In einem Falle gelang die geschlechtliche Umstimmung auch bei einem Manne, der seine Hoden
durch tuberkulöse Erkrankung eingebüßt hatte. Er hatte sich im Geschlechtsleben als passiver
Homosexueller weiblich benommen und zeigte sehr deutlich ausgeprägte weibliche
Geschlechtscharaktere sekundärer Art (in Behaarung, Bartwuchs, Fettansatz an Mammae und
Hüften). Nach der Einpflanzung eines kryptorchen Menschenhodens begann dieser Mann sich in
männlicher Weise zu benehmen und seine Libido in normaler Weise aufs Weib zu richten.

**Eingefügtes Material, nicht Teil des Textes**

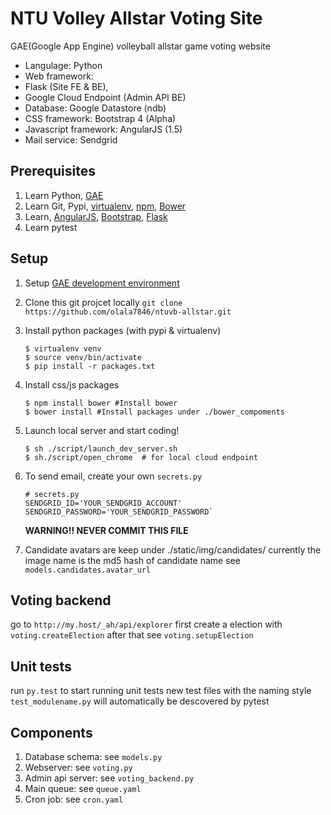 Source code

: # NTU Volley Allstar Voting Site
GAE(Google App Engine) volleyball allstar game voting website

* Langulage: Python
* Web framework:
 * Flask (Site FE & BE),
 * Google Cloud Endpoint (Admin API BE)
* Database: Google Datastore (ndb)
* CSS framework: Bootstrap 4 (Alpha)
* Javascript framework: AngularJS (1.5)
* Mail service: Sendgrid

## Prerequisites
1. Learn Python, [GAE][GAE]
2. Learn Git, Pypi, [virtualenv][virtualenv], [npm][npm], [Bower][Bower]
3. Learn, [AngularJS][AngularJS], [Bootstrap][Bootstrap], [Flask][Flask]
4. Learn pytest

## Setup
1. Setup [GAE development environment][GAE_PYTHON]
2. Clone this git projcet locally `git clone https://github.com/olala7846/ntuvb-allstar.git`
3. Install python packages (with pypi & virtualenv)

	```
	$ virtualenv venv
	$ source venv/bin/activate
	$ pip install -r packages.txt
	```
4. Install css/js packages

	```
	$ npm install bower #Install bower
	$ bower install #Install packages under ./bower_compoments
	```
5. Launch local server and start coding!

	```
	$ sh ./script/launch_dev_server.sh
	$ sh./script/open_chrome  # for local cloud endpoint
	```
6. To send email, create your own `secrets.py`

	```
	# secrets.py
	SENDGRID_ID='YOUR_SENDGRID_ACCOUNT'
	SENDGRID_PASSWORD='YOUR_SENDGRID_PASSWORD`
	```
	**WARNING!! NEVER COMMIT THIS FILE**

7. Candidate avatars are keep under ./static/img/candidates/
  currently the image name is the md5 hash of candidate name
  see `models.candidates.avatar_url`

## Voting backend

go to `http://my.host/_ah/api/explorer`
first create a election with `voting.createElection` after that
see `voting.setupElection`

## Unit tests
run `py.test` to start running unit tests
new test files with the naming style `test_modulename.py` will automatically be descovered by pytest

## Components
1. Database schema: see `models.py`
2. Webserver: see `voting.py`
3. Admin api server: see `voting_backend.py`
4. Main queue: see `queue.yaml`
5. Cron job: see `cron.yaml`


[GAE]: https://cloud.google.com/appengine/docs
[virtualenv]: http://docs.python-guide.org/en/latest/dev/virtualenvs/
[npm]: https://www.npmjs.com/
[Flask]: http://flask.pocoo.org/
[GAE_PYTHON]: https://cloud.google.com/appengine/docs/python/
[Bower]: http://bower.io/
[Bootstrap]: http://getbootstrap.com/
[AngularJS]: https://angularjs.org/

Gleichzeitig schwanden die somatischen femininen Charaktere. (A. Lipschütz, 1919.)
Es wäre ungerechtfertigt zu behaupten, daß durch diese schönen Versuche die Lehre von der
Inversion auf eine neue Basis gestellt wird, und voreilig von ihnen geradezu einen Weg zur
allgemeinen »Heilung« der Homosexualität zu erwarten. W. Fließ hat mit Recht betont, daß diese
experimentellen Erfahrungen die Lehre von der allgemeinen bisexuellen Anlage der höheren
Tiere nicht entwerten. Es erscheint mir vielmehr wahrscheinlich, daß sich aus weiteren solchen
Untersuchungen eine direkte Bestätigung der angenommenen Bisexualität ergeben wird.
[12] Der eingreifendste Unterschied zwischen dem Liebesleben der Alten Welt und dem unsrigen
liegt wohl darin, daß die Antike den Akzent auf den Trieb selbst, wir aber auf dessen Objekt
verlegen. Die Alten feierten den Trieb und waren bereit, auch ein minderwertiges Objekt durch
ihn zu adeln, während wir die Triebbetätigung an sich geringschätzen und sie nur durch die
Vorzüge des Objekts entschuldigen lassen.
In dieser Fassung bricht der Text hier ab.